Backups are a separate stage with a different threat model. telecrawl emits JSONL shards, compresses them with deterministic gzip metadata, encrypts them with age, and only then hands them to Git, so the repository sees shard metadata but not the plaintext archive content.

telecrawl doctor
telecrawl import
telecrawl search 'invoice' --json

The first command checks the local environment and tdata path. The import command populates the SQLite archive, and the search command shows how telecrawl behaves as a terminal-first lookup tool that can also feed other scripts through JSON output.

Pros and Cons of telecrawl

Pros:

  • Local data stays local by default -- Normal archive and search commands do not upload data, so day-to-day use does not depend on a remote service.
  • SQLite gives you inspectable storage -- The archive lives in a standard database file, which makes ad hoc queries and backups much easier than parsing raw exports.
  • Rich Telegram metadata is preserved -- Folders, topics, pins, forwards, reactions, and counts are captured when the underlying Telegram data exposes them.
  • Encrypted Git backup workflow is explicit -- backup push is a deliberate action, and the resulting shards are encrypted with age before they reach GitHub.
  • Useful for automation -- --json output makes telecrawl suitable for scripts, audits, or scheduled local jobs.
  • Multiple install paths -- Homebrew, Go, and Docker cover most workstation and CI-style setups.

Cons:

  • Depends on Telegram Desktop tdata -- If you do not use Telegram Desktop or the local profile is unavailable, telecrawl cannot import anything useful.
  • Backup recovery depends on age.key -- Lose the identity and you lose the ability to decrypt encrypted backup shards unless another recipient exists.
  • Python bridge adds setup friction -- You need telecrawl deps install before the import flow is usable, which is an extra step versus a single static binary.
  • Default import limits may be too small -- The defaults cap dialogs and messages, so large histories need explicit --dialogs-limit 0 and --messages-limit 0 tuning.
  • Not a team server -- telecrawl is built for local archives, not for shared multi-user access or a hosted search interface.
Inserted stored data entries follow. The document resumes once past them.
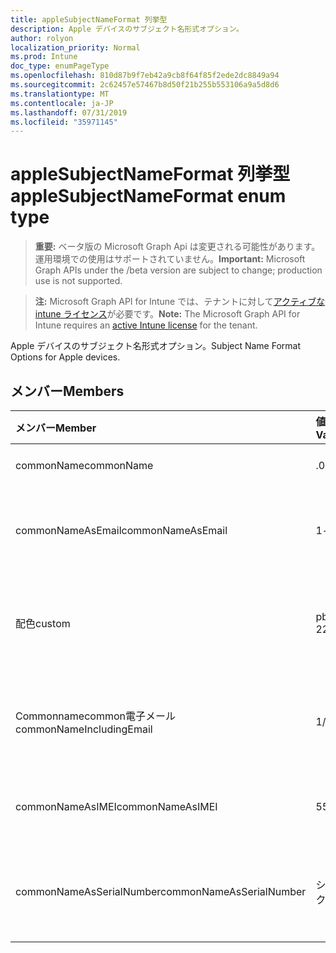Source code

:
 ```yaml
---
title: appleSubjectNameFormat 列挙型
description: Apple デバイスのサブジェクト名形式オプション。
author: rolyon
localization_priority: Normal
ms.prod: Intune
doc_type: enumPageType
ms.openlocfilehash: 810d87b9f7eb42a9cb8f64f85f2ede2dc8849a94
ms.sourcegitcommit: 2c62457e57467b8d50f21b255b553106a9a5d8d6
ms.translationtype: MT
ms.contentlocale: ja-JP
ms.lasthandoff: 07/31/2019
ms.locfileid: "35971145"
---
```

# <a name="applesubjectnameformat-enum-type"></a><span data-ttu-id="339d6-103">appleSubjectNameFormat 列挙型</span><span class="sxs-lookup"><span data-stu-id="339d6-103">appleSubjectNameFormat enum type</span></span>

> <span data-ttu-id="339d6-104">**重要:** ベータ版の Microsoft Graph Api は変更される可能性があります。運用環境での使用はサポートされていません。</span><span class="sxs-lookup"><span data-stu-id="339d6-104">**Important:** Microsoft Graph APIs under the /beta version are subject to change; production use is not supported.</span></span>

> <span data-ttu-id="339d6-105">**注:** Microsoft Graph API for Intune では、テナントに対して[アクティブな intune ライセンス](https://go.microsoft.com/fwlink/?linkid=839381)が必要です。</span><span class="sxs-lookup"><span data-stu-id="339d6-105">**Note:** The Microsoft Graph API for Intune requires an [active Intune license](https://go.microsoft.com/fwlink/?linkid=839381) for the tenant.</span></span>

<span data-ttu-id="339d6-106">Apple デバイスのサブジェクト名形式オプション。</span><span class="sxs-lookup"><span data-stu-id="339d6-106">Subject Name Format Options for Apple devices.</span></span>

## <a name="members"></a><span data-ttu-id="339d6-107">メンバー</span><span class="sxs-lookup"><span data-stu-id="339d6-107">Members</span></span>
|<span data-ttu-id="339d6-108">メンバー</span><span class="sxs-lookup"><span data-stu-id="339d6-108">Member</span></span>|<span data-ttu-id="339d6-109">値</span><span class="sxs-lookup"><span data-stu-id="339d6-109">Value</span></span>|<span data-ttu-id="339d6-110">説明</span><span class="sxs-lookup"><span data-stu-id="339d6-110">Description</span></span>|
|:---|:---|:---|
|<span data-ttu-id="339d6-111">commonName</span><span class="sxs-lookup"><span data-stu-id="339d6-111">commonName</span></span>|<span data-ttu-id="339d6-112">.0</span><span class="sxs-lookup"><span data-stu-id="339d6-112">0</span></span>|<span data-ttu-id="339d6-113">共通名。</span><span class="sxs-lookup"><span data-stu-id="339d6-113">Common name.</span></span>|
|<span data-ttu-id="339d6-114">commonNameAsEmail</span><span class="sxs-lookup"><span data-stu-id="339d6-114">commonNameAsEmail</span></span>|<span data-ttu-id="339d6-115">1-d</span><span class="sxs-lookup"><span data-stu-id="339d6-115">1</span></span>|<span data-ttu-id="339d6-116">電子メールとしての共通名。</span><span class="sxs-lookup"><span data-stu-id="339d6-116">Common name as email.</span></span>|
|<span data-ttu-id="339d6-117">配色</span><span class="sxs-lookup"><span data-stu-id="339d6-117">custom</span></span>|<span data-ttu-id="339d6-118">pbm-2</span><span class="sxs-lookup"><span data-stu-id="339d6-118">2</span></span>|<span data-ttu-id="339d6-119">カスタムサブジェクト名の形式。</span><span class="sxs-lookup"><span data-stu-id="339d6-119">Custom subject name format.</span></span>|
|<span data-ttu-id="339d6-120">Commonnamecommon電子メール</span><span class="sxs-lookup"><span data-stu-id="339d6-120">commonNameIncludingEmail</span></span>|<span data-ttu-id="339d6-121">1/3</span><span class="sxs-lookup"><span data-stu-id="339d6-121">3</span></span>|<span data-ttu-id="339d6-122">電子メールを含む共通名。</span><span class="sxs-lookup"><span data-stu-id="339d6-122">Common Name Including Email.</span></span>|
|<span data-ttu-id="339d6-123">commonNameAsIMEI</span><span class="sxs-lookup"><span data-stu-id="339d6-123">commonNameAsIMEI</span></span>|<span data-ttu-id="339d6-124">5</span><span class="sxs-lookup"><span data-stu-id="339d6-124">5</span></span>|<span data-ttu-id="339d6-125">IMEI としての共通名。</span><span class="sxs-lookup"><span data-stu-id="339d6-125">Common Name As IMEI.</span></span>|
|<span data-ttu-id="339d6-126">commonNameAsSerialNumber</span><span class="sxs-lookup"><span data-stu-id="339d6-126">commonNameAsSerialNumber</span></span>|<span data-ttu-id="339d6-127">シックス</span><span class="sxs-lookup"><span data-stu-id="339d6-127">6</span></span>|<span data-ttu-id="339d6-128">シリアル番号としての共通名。</span><span class="sxs-lookup"><span data-stu-id="339d6-128">Common Name As Serial Number.</span></span>|






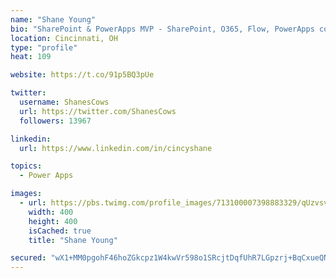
 ```yaml
---
name: "Shane Young"
bio: "SharePoint & PowerApps MVP - SharePoint, O365, Flow, PowerApps consulting? @PowerApps911 | Pure Snark? You found it."
location: Cincinnati, OH
type: "profile"
heat: 109

website: https://t.co/91p5BQ3pUe

twitter:
  username: ShanesCows
  url: https://twitter.com/ShanesCows
  followers: 13967

linkedin:
  url: https://www.linkedin.com/in/cincyshane

topics:
  - Power Apps

images:
  - url: https://pbs.twimg.com/profile_images/713100007398883329/qUzvsvQ3_400x400.jpg
    width: 400
    height: 400
    isCached: true
    title: "Shane Young"

secured: "wX1+MM0pgohF46hoZGkcpz1W4kwVr598o1SRcjtDqfUhR7LGpzrj+BqCxueQNHKV7bQBo5PBBUtajPseGBPOr99YTArwi/93NwCWOSfDqOE0g7pquf/eOenSNB8hxVnKNBVweFJUw70ipp36XqYSP2kXBRkBqmD9m3Z5WMysZp+o10UtPnE87KU3UKcpB1NkVCVRtgE+wAvvpZgXhnhkK5nXu+agT4k8PPOvjmngtF/GINcqLl+WzdatieV8aLb/97rJ4hppkUglHcu6KfXIxMntZCKsS/fn6iQMNn9D7MUNmyvIf8ejt9phNkbmeqN+JiYODu8a5/NSHrJ8KHljrprqtXrIM3IUiivptPiPQw2VgxSL9V9tAopfHRtqr2oX4eHbeMVaFevWveNB7jjoKHE+ELdAK/3k6pK5VPM4/hA=;ok2qJvkiDGYx5MksSnHLzQ=="
---
```


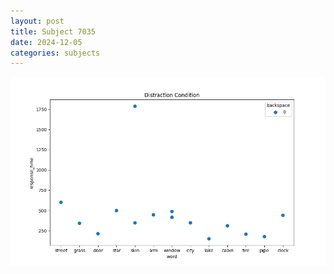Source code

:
 ```yaml
---
layout: post
title: Subject 7035
date: 2024-12-05
categories: subjects
---
```


![](data/7035/run-3/7035_rt_acc_fuzzy_delay.png)
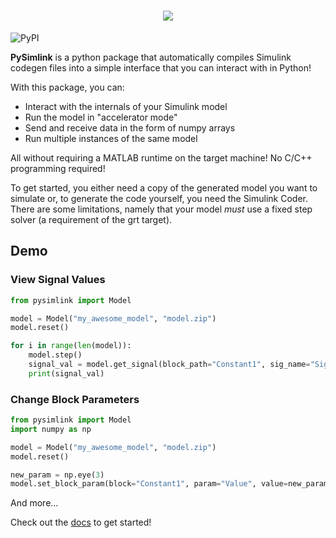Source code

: <h1 align="center">
<img src="https://github.com/lharri73/PySimlink/blob/master/refs/banner.svg?raw=true">
</h1>

![PyPI](https://img.shields.io/pypi/v/pysimlink)

**PySimlink** is a python package that automatically compiles Simulink codegen files 
into a simple interface that you can interact with in Python!

With this package, you can:
- Interact with the internals of your Simulink model
- Run the model in "accelerator mode"
- Send and receive data in the form of numpy arrays
- Run multiple instances of the same model

All without requiring a MATLAB runtime on the target machine! No C/C++ programming required!

To get started, you either need a copy of the generated model you want to simulate or, to generate
the code yourself, you need the Simulink Coder. There are some limitations, namely that your model *must* use a fixed step solver 
(a requirement of the grt target). 

## Demo

### View Signal Values

```python
from pysimlink import Model

model = Model("my_awesome_model", "model.zip")
model.reset()

for i in range(len(model)):
    model.step()
    signal_val = model.get_signal(block_path="Constant1", sig_name="Signal1")
    print(signal_val)

```

### Change Block Parameters

```python
from pysimlink import Model
import numpy as np

model = Model("my_awesome_model", "model.zip")
model.reset()

new_param = np.eye(3)
model.set_block_param(block="Constant1", param="Value", value=new_param)
```

And more...

Check out the [docs](https://lharri73.github.io/PySimlink/) to get started! 

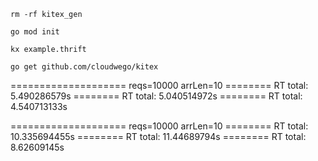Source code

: 


```shell
rm -rf kitex_gen 

go mod init

kx example.thrift

go get github.com/cloudwego/kitex
```


==================== reqs=10000 arrLen=10
======== RT total:  5.490286579s
======== RT total:  5.040514972s
======== RT total:  4.540713133s

==================== reqs=10000 arrLen=10
======== RT total:  10.335694455s
======== RT total:  11.44689794s
======== RT total:  8.62609145s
Getting Started with telecrawl

The fastest path is install, bridge setup, doctor, import, then search. If you use Homebrew, the workflow is a few commands long and does not require a separate server process.

brew tap steipete/tap
brew install telecrawl
telecrawl deps install
telecrawl doctor
telecrawl import
telecrawl status
telecrawl search 'invoice'

If your Telegram Desktop data lives somewhere non-standard, pass --source before doctor or import. After the first import, status tells you what landed in ~/.telecrawl/telecrawl.db, and search queries that local index directly instead of re-reading Telegram every time.

Docker is the safer option when you want to isolate the Python bridge or keep your host clean. Mount Telegram Desktop tdata read-only and keep the archive under /data so the container can import without mutating your source profile.

Verdict

telecrawl is the strongest option for local Telegram archiving when you need offline search and encrypted Git backups, not a hosted inbox mirror. Its main strength is the SQLite index plus age-encrypted shard model; the caveat is the dependency on local Telegram Desktop state and an intact age.key. Recommended for developers who want ownership, not another SaaS.